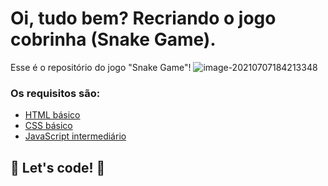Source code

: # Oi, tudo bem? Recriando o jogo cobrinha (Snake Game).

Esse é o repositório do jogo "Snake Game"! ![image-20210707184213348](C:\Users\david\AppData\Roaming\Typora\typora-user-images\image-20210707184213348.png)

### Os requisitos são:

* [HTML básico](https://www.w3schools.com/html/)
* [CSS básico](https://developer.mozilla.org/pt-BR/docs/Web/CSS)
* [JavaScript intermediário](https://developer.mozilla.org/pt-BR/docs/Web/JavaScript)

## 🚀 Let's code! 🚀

——————————

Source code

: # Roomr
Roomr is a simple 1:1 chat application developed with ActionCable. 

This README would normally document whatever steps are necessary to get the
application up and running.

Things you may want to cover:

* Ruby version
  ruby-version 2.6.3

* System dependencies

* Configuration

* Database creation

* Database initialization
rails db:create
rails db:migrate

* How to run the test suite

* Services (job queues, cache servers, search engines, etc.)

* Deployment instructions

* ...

——————————

• [WORK ITEM]:
Output each line of the listing in which the string "jogo" is found.

• [TASK RESPONSE]:
: # Oi, tudo bem? Recriando o jogo cobrinha (Snake Game).
Esse é o repositório do jogo "Snake Game"! ![image-20210707184213348](C:\Users\david\AppData\Roaming\Typora\typora-user-images\image-20210707184213348.png)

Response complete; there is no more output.